As described above, in the focused ultrasonic probe for water immersion flaw detection according to this invention, between the ultrasonic transducer and the spherical concave lens, the acoustic impedance of the ultrasonic transducer and the acoustic impedance of the spherical concave lens are By inserting an acoustic impedance conversion layer with an acoustic impedance given by the geometric mean value of the impedance and a thickness of 1/4 wavelength, multiple reflections inside the ultrasonic probe can be removed and flaw detection This has the advantage of improving the signal-to-noise ratio at times.

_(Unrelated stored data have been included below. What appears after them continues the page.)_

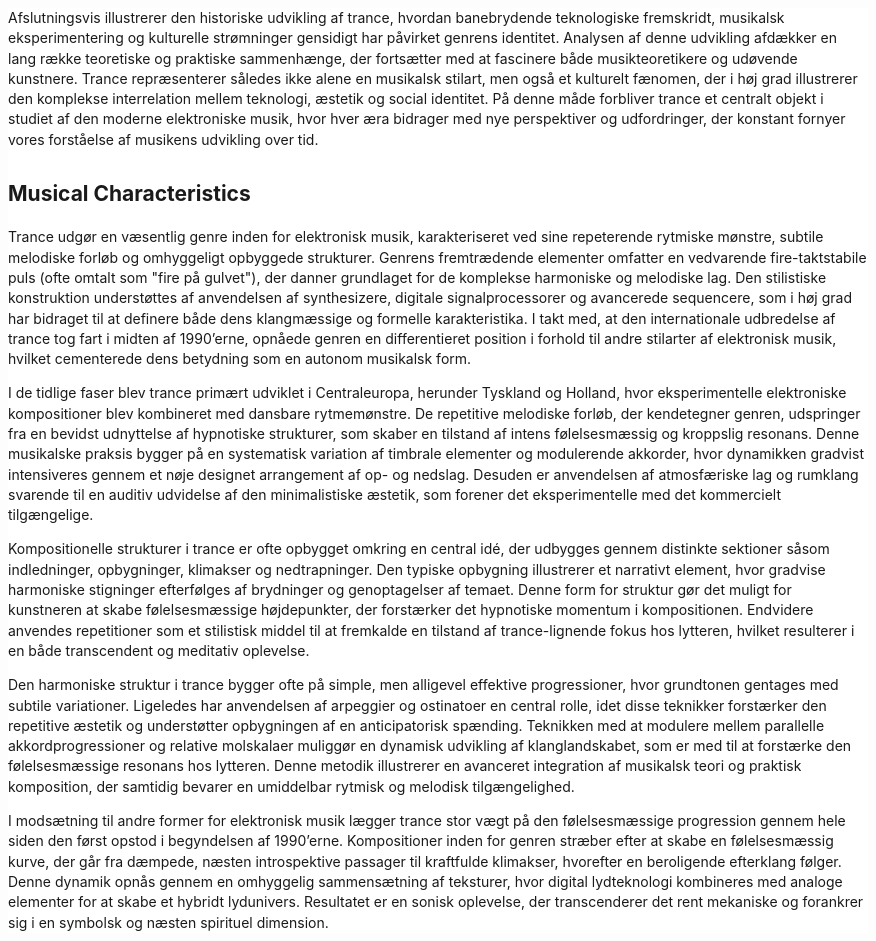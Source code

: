 Afslutningsvis illustrerer den historiske udvikling af trance, hvordan banebrydende teknologiske
fremskridt, musikalsk eksperimentering og kulturelle strømninger gensidigt har påvirket genrens
identitet. Analysen af denne udvikling afdækker en lang række teoretiske og praktiske sammenhænge,
der fortsætter med at fascinere både musikteoretikere og udøvende kunstnere. Trance repræsenterer
således ikke alene en musikalsk stilart, men også et kulturelt fænomen, der i høj grad illustrerer
den komplekse interrelation mellem teknologi, æstetik og social identitet. På denne måde forbliver
trance et centralt objekt i studiet af den moderne elektroniske musik, hvor hver æra bidrager med
nye perspektiver og udfordringer, der konstant fornyer vores forståelse af musikens udvikling over
tid.

## Musical Characteristics

Trance udgør en væsentlig genre inden for elektronisk musik, karakteriseret ved sine repeterende
rytmiske mønstre, subtile melodiske forløb og omhyggeligt opbyggede strukturer. Genrens fremtrædende
elementer omfatter en vedvarende fire-taktstabile puls (ofte omtalt som "fire på gulvet"), der
danner grundlaget for de komplekse harmoniske og melodiske lag. Den stilistiske konstruktion
understøttes af anvendelsen af synthesizere, digitale signalprocessorer og avancerede sequencere,
som i høj grad har bidraget til at definere både dens klangmæssige og formelle karakteristika. I
takt med, at den internationale udbredelse af trance tog fart i midten af 1990’erne, opnåede genren
en differentieret position i forhold til andre stilarter af elektronisk musik, hvilket cementerede
dens betydning som en autonom musikalsk form.

I de tidlige faser blev trance primært udviklet i Centraleuropa, herunder Tyskland og Holland, hvor
eksperimentelle elektroniske kompositioner blev kombineret med dansbare rytmemønstre. De repetitive
melodiske forløb, der kendetegner genren, udspringer fra en bevidst udnyttelse af hypnotiske
strukturer, som skaber en tilstand af intens følelsesmæssig og kroppslig resonans. Denne musikalske
praksis bygger på en systematisk variation af timbrale elementer og modulerende akkorder, hvor
dynamikken gradvist intensiveres gennem et nøje designet arrangement af op- og nedslag. Desuden er
anvendelsen af atmosfæriske lag og rumklang svarende til en auditiv udvidelse af den minimalistiske
æstetik, som forener det eksperimentelle med det kommercielt tilgængelige.

Kompositionelle strukturer i trance er ofte opbygget omkring en central idé, der udbygges gennem
distinkte sektioner såsom indledninger, opbygninger, klimakser og nedtrapninger. Den typiske
opbygning illustrerer et narrativt element, hvor gradvise harmoniske stigninger efterfølges af
brydninger og genoptagelser af temaet. Denne form for struktur gør det muligt for kunstneren at
skabe følelsesmæssige højdepunkter, der forstærker det hypnotiske momentum i kompositionen.
Endvidere anvendes repetitioner som et stilistisk middel til at fremkalde en tilstand af
trance-lignende fokus hos lytteren, hvilket resulterer i en både transcendent og meditativ
oplevelse.

Den harmoniske struktur i trance bygger ofte på simple, men alligevel effektive progressioner, hvor
grundtonen gentages med subtile variationer. Ligeledes har anvendelsen af arpeggier og ostinatoer en
central rolle, idet disse teknikker forstærker den repetitive æstetik og understøtter opbygningen af
en anticipatorisk spænding. Teknikken med at modulere mellem parallelle akkordprogressioner og
relative molskalaer muliggør en dynamisk udvikling af klanglandskabet, som er med til at forstærke
den følelsesmæssige resonans hos lytteren. Denne metodik illustrerer en avanceret integration af
musikalsk teori og praktisk komposition, der samtidig bevarer en umiddelbar rytmisk og melodisk
tilgængelighed.

I modsætning til andre former for elektronisk musik lægger trance stor vægt på den følelsesmæssige
progression gennem hele siden den først opstod i begyndelsen af 1990’erne. Kompositioner inden for
genren stræber efter at skabe en følelsesmæssig kurve, der går fra dæmpede, næsten introspektive
passager til kraftfulde klimakser, hvorefter en beroligende efterklang følger. Denne dynamik opnås
gennem en omhyggelig sammensætning af teksturer, hvor digital lydteknologi kombineres med analoge
elementer for at skabe et hybridt lydunivers. Resultatet er en sonisk oplevelse, der transcenderer
det rent mekaniske og forankrer sig i en symbolsk og næsten spirituel dimension.
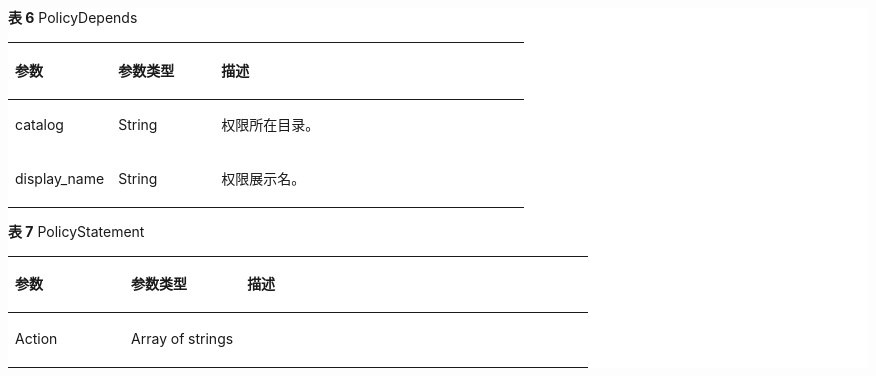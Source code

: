 </table>

**表 6**  PolicyDepends

<a name="table96523408516"></a>
<table><thead align="left"><tr id="row158402042105114"><th class="cellrowborder" valign="top" width="20%" id="mcps1.2.4.1.1"><p id="p168404427515"><a name="p168404427515"></a><a name="p168404427515"></a>参数</p>
</th>
<th class="cellrowborder" valign="top" width="20%" id="mcps1.2.4.1.2"><p id="p1284024214516"><a name="p1284024214516"></a><a name="p1284024214516"></a>参数类型</p>
</th>
<th class="cellrowborder" valign="top" width="60%" id="mcps1.2.4.1.3"><p id="p384084225119"><a name="p384084225119"></a><a name="p384084225119"></a>描述</p>
</th>
</tr>
</thead>
<tbody><tr id="row884054225112"><td class="cellrowborder" valign="top" width="20%" headers="mcps1.2.4.1.1 "><p id="p20840942195110"><a name="p20840942195110"></a><a name="p20840942195110"></a>catalog</p>
</td>
<td class="cellrowborder" valign="top" width="20%" headers="mcps1.2.4.1.2 "><p id="p14840144216517"><a name="p14840144216517"></a><a name="p14840144216517"></a>String</p>
</td>
<td class="cellrowborder" valign="top" width="60%" headers="mcps1.2.4.1.3 "><p id="p8840174295118"><a name="p8840174295118"></a><a name="p8840174295118"></a>权限所在目录。</p>
</td>
</tr>
<tr id="row11840144265114"><td class="cellrowborder" valign="top" width="20%" headers="mcps1.2.4.1.1 "><p id="p3840184210514"><a name="p3840184210514"></a><a name="p3840184210514"></a>display_name</p>
</td>
<td class="cellrowborder" valign="top" width="20%" headers="mcps1.2.4.1.2 "><p id="p13840242175113"><a name="p13840242175113"></a><a name="p13840242175113"></a>String</p>
</td>
<td class="cellrowborder" valign="top" width="60%" headers="mcps1.2.4.1.3 "><p id="p28401342185117"><a name="p28401342185117"></a><a name="p28401342185117"></a>权限展示名。</p>
</td>
</tr>
</tbody>
</table>

**表 7**  PolicyStatement

<a name="table165516404517"></a>
<table><thead align="left"><tr id="row1984014245113"><th class="cellrowborder" valign="top" width="20%" id="mcps1.2.4.1.1"><p id="p1784014218517"><a name="p1784014218517"></a><a name="p1784014218517"></a>参数</p>
</th>
<th class="cellrowborder" valign="top" width="20%" id="mcps1.2.4.1.2"><p id="p88400427513"><a name="p88400427513"></a><a name="p88400427513"></a>参数类型</p>
</th>
<th class="cellrowborder" valign="top" width="60%" id="mcps1.2.4.1.3"><p id="p12840204217519"><a name="p12840204217519"></a><a name="p12840204217519"></a>描述</p>
</th>
</tr>
</thead>
<tbody><tr id="row1684013428514"><td class="cellrowborder" valign="top" width="20%" headers="mcps1.2.4.1.1 "><p id="p1684014428512"><a name="p1684014428512"></a><a name="p1684014428512"></a>Action</p>
</td>
<td class="cellrowborder" valign="top" width="20%" headers="mcps1.2.4.1.2 "><p id="p18401428513"><a name="p18401428513"></a><a name="p18401428513"></a>Array of strings</p>
</td>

[Brief explanation of the drawing]

Figure 1 is a configuration diagram of a conventional focused ultrasonic probe for water immersion flaw detection, and Figure 2 is a diagram showing an ultrasonic pulse train emitted into water in a conventional focused ultrasonic probe for water immersion flaw detection. , FIG. 3 is a diagram showing received signals in a conventional focused ultrasonic probe for water immersion flaw detection, FIG. 4 is a configuration diagram of the focused ultrasonic probe for water immersion flaw detection according to this invention, and FIG. Figure 6 shows the ultrasonic pulses emitted into water in the focused ultrasonic probe for water immersion flaw detection according to this invention. FIG. 3 is a diagram showing a received signal. In the figure, 1 is an ultrasonic transducer, 2 is a damper, 3 is a spherical concave lens, 4 is a test material placed in water, and 5
6 is an acoustic impedance conversion layer. It should be noted that the same or corresponding parts in the figures are indicated by the same reference numerals.

Claims (1)

[Scope of utility model registration request] A damper made of a material having an acoustic impedance close to that of the ultrasonic transducer and having a large attenuation rate for ultrasonic waves is provided on one acoustic radiation surface of the ultrasonic transducer, and a damper is provided on one acoustic radiation surface of the ultrasonic vibrator. In a focused ultrasonic probe for water immersion testing, which has a spherical concave lens formed on its surface using a material with a sound velocity different from the sound velocity in water, there is a gap between the ultrasonic transducer and the spherical concave lens. , an acoustic impedance conversion layer having an acoustic impedance given by the geometric mean value of the acoustic impedance of the ultrasonic transducer and the acoustic impedance of the spherical concave lens and having a thickness of 1/4 wavelength is inserted. Features of a focused ultrasonic probe for water immersion flaw detection.